The Gusher (USA,1913)

Exaggerated gestures, fake mustaches, simple plots, one-reelers (films that lasted around 11 minutes), actors falling on their butts, scenes with lots of smoke, and actresses performing their own stunts were a commonplace in films produced in the first years of Keystone studios. 
The studio was founded the previous year and we can see a relatively small number of studio regulars in comparison with subsequent years. Mabel Normand and Ford Sterling (among others, like Fred Mace, Mack Sennett himself and Roscoe `Fatty` Arbuckle as of 1913) had worked in Keystone studios since the beginning and were quite popular among audiences.
The Gusher is a story about a young Mabel Normand who has two suitors (Ford Sterling and Charles Inslee) and has to choose one of them (Ford Sterling). As revenge, the rejected suitor made up a plan to sell bad land of an oil field to Mabel`s sweetheart. Sterling ended up actually buying the land, only to listen right afterwards that it was not a real oil well. He was devastated (which only increased his overacting) and, to make matters worse, Sterling even caught the rejected suitor (Charles Inslee) trying to seduce Normand. 

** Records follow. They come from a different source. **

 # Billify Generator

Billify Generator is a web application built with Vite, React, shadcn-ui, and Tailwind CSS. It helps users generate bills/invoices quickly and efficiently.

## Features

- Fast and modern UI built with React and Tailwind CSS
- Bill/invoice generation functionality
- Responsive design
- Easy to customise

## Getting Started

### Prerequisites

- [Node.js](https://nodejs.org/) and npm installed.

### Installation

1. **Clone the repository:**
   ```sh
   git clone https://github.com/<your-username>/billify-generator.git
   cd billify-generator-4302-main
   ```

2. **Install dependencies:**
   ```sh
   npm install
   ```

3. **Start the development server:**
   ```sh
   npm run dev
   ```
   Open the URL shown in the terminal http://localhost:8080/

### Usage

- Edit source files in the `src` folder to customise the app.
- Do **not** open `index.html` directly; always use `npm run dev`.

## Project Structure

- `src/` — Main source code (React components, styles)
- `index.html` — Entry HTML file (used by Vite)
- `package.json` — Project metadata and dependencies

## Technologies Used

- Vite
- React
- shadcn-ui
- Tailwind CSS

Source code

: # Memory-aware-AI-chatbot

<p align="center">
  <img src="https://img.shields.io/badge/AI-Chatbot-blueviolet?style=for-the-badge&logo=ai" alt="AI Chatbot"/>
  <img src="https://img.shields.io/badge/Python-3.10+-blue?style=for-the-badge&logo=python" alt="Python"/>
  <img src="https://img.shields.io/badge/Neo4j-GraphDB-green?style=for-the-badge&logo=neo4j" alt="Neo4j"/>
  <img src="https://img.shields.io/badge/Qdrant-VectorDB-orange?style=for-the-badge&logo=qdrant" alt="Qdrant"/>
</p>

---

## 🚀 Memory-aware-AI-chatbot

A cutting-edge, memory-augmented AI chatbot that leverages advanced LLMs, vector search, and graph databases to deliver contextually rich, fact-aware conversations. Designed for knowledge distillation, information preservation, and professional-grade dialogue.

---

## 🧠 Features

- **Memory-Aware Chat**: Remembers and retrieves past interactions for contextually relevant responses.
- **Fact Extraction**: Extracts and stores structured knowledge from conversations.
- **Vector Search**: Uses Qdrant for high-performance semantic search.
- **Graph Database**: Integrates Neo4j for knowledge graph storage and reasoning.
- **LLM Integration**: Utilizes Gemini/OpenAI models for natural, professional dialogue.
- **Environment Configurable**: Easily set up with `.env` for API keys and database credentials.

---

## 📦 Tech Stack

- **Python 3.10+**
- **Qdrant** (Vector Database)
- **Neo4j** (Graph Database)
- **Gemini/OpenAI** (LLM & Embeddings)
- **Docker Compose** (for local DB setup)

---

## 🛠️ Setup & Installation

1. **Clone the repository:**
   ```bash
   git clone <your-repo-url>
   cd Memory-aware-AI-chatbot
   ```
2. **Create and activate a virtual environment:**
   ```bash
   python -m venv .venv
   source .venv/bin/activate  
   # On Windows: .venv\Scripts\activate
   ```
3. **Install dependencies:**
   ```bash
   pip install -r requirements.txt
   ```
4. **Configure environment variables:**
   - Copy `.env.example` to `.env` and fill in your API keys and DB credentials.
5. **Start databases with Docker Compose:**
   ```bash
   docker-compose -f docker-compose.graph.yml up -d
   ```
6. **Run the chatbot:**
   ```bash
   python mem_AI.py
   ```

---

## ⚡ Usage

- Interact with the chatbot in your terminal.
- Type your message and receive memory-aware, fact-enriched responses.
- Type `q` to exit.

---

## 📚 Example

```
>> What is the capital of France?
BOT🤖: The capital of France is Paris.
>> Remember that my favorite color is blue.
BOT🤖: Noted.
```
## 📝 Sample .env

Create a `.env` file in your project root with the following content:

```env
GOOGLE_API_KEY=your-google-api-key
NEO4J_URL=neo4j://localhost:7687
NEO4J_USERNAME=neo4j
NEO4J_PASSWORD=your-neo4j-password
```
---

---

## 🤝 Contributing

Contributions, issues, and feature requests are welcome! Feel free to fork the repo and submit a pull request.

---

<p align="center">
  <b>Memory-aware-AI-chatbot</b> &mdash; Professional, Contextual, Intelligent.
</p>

However, in the middle of all despair, the field started to actually produce oil and Sterling became wealthy enough to marry Mabel. The rejected suitor set fire to the field while the wedding was being held. A man told Sterling about it in the middle of the celebration and chaos ensued when everyone present at the wedding (including the bride and groom) went to the field on fire. The Keystone Cops were called to solve the situation, even though they were not very smart themselves, as we all know. We can see it by the fact that the cops kept repeatedly falling on the ground without any apparent reason. 
It turned out that Sterling himself got to find the rejected suitor and punish him. But the field was still on fire at the end of the film and no one had even attempted to control it, not even the firefighters were called. 
The end was weak and left audiences in the dark about some very crucial points. For instance: Did Sterling got to recover his oil field and keep on earning money with it? It is also not known if the rejected suitor was arrested and it seemed that he got to leave the scene of crime, despite being caught by Sterling. It is a one-reeler, but the plot could have been better developed without even adding extra time to the film or only adding a few minutes more. 
Something different added in this film was an oil field. It seems that the plot could have been merely an excuse to use the stock footage of an oil field on fire, but the different setting gives a touch of originality to the film anyway.
It is worth paying attention not only to the technology of the 1910ies, but also to the glimpse of both female and male fashion that this film provides.